Certain texts need transcreation, especially in Marketing and advertising. International marketing is one of the fields that paved the way for transcreation, the need to adapt to a market with a different cultural context. Transcreation is strategic and its aim is to sell to a different culture using the same idea, engagement, mechanisms etc. It involves the introduction of new meaning and contexts that adapts to the target culture. Used mostly in advertising, video games, blog articles, slogans, branding,  and mobile apps, it goes beyond translation to make the original message worthy of appreciation by an intended audience in different language. A very practical example is adapting slogans to different cultures; the fact that a slogan is understood and appreciated in a culture does not mean that would be the case in another. Transcreation helps avoid cultural blunders, which can be harmful to a communication campaign.

Though transcreation has become quite popular today in the relevant field, it is not totally independent of translation, it is as the name implies, creative translation. As valuable as transcreation is in advertising and marketing, the same cannot be said for certain types of translation, e.g. technical translation, where the translator can neither stray from the original text nor add changes to the text. Technical texts remain as they are in every language. Other types of translation like literary translation require a little bit creativity, but probably not as bold as in transcreation for marketing.

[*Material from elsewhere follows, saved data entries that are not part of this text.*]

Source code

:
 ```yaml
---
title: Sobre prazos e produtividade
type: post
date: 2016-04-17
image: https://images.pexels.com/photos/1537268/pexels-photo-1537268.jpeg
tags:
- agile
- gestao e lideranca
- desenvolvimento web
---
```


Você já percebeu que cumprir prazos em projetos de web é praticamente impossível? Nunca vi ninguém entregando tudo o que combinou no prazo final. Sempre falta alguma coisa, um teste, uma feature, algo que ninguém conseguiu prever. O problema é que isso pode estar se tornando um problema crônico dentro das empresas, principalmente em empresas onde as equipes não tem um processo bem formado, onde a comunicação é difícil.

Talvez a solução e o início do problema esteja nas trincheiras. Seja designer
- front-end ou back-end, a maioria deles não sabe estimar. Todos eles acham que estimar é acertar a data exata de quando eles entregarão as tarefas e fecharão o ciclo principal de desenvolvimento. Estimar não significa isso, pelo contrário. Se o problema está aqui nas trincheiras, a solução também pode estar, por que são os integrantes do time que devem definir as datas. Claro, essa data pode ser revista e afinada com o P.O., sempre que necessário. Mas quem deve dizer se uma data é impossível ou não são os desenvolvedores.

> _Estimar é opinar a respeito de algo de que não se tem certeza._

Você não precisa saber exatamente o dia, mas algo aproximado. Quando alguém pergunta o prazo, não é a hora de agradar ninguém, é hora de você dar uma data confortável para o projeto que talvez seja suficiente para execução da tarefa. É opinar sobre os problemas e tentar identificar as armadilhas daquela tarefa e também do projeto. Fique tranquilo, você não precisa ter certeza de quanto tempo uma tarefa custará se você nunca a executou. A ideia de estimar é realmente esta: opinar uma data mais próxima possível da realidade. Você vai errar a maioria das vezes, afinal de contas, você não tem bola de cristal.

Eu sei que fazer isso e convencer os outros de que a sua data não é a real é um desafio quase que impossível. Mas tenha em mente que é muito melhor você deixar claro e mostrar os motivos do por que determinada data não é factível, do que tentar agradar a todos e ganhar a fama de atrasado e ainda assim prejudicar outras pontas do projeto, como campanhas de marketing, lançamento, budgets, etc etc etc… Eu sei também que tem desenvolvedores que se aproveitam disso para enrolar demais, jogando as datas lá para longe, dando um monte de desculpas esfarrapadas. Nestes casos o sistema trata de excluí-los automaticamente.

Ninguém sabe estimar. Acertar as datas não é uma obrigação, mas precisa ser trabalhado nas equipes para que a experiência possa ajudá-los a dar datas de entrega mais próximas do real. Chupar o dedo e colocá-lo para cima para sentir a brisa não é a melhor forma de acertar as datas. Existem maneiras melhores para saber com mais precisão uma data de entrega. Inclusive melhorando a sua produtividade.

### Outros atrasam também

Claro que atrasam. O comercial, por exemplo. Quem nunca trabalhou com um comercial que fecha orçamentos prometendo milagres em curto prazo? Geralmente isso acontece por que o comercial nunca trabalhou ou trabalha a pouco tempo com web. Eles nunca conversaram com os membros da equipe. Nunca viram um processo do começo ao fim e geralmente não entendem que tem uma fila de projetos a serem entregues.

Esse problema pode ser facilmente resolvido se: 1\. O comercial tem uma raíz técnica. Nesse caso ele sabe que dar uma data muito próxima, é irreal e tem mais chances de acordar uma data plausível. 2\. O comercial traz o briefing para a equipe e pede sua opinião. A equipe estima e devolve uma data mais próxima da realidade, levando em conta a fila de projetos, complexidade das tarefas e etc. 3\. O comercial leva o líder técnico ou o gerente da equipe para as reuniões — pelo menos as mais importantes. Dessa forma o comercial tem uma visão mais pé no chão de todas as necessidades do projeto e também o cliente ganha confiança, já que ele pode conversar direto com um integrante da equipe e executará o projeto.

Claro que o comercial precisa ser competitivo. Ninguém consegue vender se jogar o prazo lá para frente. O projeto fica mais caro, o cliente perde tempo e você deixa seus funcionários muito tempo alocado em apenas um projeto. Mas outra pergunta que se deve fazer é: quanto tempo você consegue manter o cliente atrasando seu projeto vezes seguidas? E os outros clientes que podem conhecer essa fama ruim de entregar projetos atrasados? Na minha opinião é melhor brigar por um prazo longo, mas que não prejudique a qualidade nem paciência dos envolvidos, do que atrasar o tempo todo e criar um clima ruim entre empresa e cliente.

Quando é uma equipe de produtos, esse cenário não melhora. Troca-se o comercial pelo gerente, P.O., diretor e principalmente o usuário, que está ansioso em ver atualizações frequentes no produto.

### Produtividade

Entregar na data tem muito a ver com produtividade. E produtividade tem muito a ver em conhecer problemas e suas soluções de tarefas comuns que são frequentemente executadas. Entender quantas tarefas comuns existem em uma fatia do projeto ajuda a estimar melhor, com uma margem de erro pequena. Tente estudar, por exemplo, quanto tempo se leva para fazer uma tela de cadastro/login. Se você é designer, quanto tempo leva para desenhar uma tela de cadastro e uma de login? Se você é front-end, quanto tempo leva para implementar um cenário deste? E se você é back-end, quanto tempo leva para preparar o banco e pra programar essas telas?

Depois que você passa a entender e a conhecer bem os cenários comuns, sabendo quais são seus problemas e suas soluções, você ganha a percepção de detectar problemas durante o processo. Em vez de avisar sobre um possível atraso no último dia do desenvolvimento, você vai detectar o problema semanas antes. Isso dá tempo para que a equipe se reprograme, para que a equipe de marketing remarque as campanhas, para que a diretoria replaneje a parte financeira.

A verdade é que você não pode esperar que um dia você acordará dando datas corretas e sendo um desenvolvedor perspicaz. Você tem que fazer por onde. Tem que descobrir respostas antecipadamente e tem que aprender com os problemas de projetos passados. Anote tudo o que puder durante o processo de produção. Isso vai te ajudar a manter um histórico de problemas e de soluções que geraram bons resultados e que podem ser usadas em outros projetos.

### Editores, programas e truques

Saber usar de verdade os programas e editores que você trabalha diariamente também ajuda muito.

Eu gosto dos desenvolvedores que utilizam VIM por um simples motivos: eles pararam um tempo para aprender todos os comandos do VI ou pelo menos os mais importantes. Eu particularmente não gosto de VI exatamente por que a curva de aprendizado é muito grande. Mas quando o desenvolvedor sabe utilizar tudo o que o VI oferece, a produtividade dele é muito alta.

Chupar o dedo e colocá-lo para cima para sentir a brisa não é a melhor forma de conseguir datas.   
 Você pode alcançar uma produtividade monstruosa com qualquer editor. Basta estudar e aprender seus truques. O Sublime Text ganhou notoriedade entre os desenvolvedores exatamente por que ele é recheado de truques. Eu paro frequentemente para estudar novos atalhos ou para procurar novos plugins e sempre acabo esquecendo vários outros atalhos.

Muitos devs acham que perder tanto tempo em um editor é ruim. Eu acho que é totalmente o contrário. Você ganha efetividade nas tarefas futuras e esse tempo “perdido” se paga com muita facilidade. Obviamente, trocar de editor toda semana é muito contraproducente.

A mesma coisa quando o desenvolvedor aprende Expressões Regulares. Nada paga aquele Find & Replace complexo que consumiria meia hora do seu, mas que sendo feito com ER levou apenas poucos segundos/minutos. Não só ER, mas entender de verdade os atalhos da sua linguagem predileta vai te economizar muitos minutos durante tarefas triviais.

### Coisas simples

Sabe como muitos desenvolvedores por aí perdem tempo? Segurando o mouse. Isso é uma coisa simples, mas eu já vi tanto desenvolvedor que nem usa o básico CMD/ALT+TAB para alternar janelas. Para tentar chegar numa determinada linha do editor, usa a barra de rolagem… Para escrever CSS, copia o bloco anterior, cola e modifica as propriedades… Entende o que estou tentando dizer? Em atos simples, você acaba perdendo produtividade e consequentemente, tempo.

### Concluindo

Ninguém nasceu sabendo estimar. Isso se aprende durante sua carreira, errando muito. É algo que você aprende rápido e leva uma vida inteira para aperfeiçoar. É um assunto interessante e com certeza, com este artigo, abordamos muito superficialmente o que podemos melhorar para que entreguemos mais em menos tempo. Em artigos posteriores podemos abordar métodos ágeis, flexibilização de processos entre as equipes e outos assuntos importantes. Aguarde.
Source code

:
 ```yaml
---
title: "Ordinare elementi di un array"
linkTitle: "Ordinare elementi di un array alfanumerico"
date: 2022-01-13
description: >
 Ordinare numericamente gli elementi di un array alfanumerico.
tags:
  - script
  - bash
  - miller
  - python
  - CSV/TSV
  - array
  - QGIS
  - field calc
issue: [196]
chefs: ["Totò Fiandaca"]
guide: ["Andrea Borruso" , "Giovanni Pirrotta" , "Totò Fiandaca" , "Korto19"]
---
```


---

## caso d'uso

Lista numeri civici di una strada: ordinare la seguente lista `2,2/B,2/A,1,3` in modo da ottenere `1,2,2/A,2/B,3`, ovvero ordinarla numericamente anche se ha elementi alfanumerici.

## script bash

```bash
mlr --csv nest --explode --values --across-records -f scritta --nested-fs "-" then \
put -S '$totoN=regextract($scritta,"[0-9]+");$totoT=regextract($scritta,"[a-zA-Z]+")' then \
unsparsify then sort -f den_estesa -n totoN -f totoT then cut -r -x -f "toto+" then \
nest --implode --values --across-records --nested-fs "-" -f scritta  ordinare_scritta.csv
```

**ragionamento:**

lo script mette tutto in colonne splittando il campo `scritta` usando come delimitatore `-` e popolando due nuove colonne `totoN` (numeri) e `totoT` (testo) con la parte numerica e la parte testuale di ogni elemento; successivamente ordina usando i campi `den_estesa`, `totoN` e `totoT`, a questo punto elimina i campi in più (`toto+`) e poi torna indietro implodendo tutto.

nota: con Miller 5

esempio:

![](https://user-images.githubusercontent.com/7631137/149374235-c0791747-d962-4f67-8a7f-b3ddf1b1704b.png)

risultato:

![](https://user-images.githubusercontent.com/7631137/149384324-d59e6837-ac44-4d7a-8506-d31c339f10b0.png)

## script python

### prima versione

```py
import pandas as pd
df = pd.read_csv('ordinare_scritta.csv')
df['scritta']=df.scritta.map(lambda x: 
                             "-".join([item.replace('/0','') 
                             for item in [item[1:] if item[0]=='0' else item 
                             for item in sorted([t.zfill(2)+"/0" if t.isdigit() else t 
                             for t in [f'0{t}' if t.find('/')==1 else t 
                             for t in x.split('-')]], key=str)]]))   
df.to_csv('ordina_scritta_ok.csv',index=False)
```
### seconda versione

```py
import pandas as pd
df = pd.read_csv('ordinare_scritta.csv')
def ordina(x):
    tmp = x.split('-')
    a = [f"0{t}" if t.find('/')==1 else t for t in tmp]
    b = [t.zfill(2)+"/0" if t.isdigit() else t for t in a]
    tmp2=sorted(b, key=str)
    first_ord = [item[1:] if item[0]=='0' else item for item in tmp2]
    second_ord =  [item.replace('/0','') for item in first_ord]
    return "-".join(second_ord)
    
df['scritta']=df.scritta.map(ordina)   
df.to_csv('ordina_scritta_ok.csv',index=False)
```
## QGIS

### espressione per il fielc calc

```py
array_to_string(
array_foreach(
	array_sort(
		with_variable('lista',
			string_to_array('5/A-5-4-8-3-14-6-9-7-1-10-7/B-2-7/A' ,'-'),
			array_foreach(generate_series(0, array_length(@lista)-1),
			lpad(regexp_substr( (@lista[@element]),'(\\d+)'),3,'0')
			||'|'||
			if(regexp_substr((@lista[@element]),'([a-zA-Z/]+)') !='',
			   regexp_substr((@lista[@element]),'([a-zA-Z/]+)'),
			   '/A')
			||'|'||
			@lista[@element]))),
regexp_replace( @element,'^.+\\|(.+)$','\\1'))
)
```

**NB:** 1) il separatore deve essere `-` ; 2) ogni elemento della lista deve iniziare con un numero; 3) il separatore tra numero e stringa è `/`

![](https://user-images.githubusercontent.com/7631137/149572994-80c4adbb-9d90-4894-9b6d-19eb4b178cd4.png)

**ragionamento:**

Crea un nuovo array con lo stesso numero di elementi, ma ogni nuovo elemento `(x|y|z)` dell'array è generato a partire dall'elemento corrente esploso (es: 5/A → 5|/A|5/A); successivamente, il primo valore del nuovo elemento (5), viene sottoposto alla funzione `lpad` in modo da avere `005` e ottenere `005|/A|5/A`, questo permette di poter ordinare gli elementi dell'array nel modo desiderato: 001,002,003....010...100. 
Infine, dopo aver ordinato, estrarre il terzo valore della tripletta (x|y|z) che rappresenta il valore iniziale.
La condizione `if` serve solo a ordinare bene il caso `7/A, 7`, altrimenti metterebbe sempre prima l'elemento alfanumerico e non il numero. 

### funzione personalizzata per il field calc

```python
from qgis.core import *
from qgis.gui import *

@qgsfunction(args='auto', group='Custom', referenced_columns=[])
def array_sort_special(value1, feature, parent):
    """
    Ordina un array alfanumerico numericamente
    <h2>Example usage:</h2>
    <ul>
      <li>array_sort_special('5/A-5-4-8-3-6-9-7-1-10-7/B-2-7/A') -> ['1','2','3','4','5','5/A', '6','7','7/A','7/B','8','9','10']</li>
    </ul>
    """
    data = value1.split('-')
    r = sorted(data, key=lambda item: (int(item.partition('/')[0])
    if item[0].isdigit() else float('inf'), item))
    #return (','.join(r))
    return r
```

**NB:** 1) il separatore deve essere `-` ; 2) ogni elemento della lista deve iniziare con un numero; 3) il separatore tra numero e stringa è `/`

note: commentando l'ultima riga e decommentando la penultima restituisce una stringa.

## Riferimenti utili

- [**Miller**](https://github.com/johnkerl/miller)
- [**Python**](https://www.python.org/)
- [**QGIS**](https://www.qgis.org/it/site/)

Professionally, a translator does not automatically make a transcreator , and a copywriter does not necessarily make a translator. Both  require education, experience, and skills in their respective fields. However, a translator may also possess copywriting skills, and a copywriter may possess the same linguistic skills as the translator. Both need an extensive knowledge of the source and target languages. Though a transcreator  needs the brainpower to research and analyse the target market from a cultural and business perspective.  Therefore, it is important for clients to clearly understand and specify the services they need when they have a content to translate. Who is it intended for? Would they like to have the same style and emotional resonance in the target language?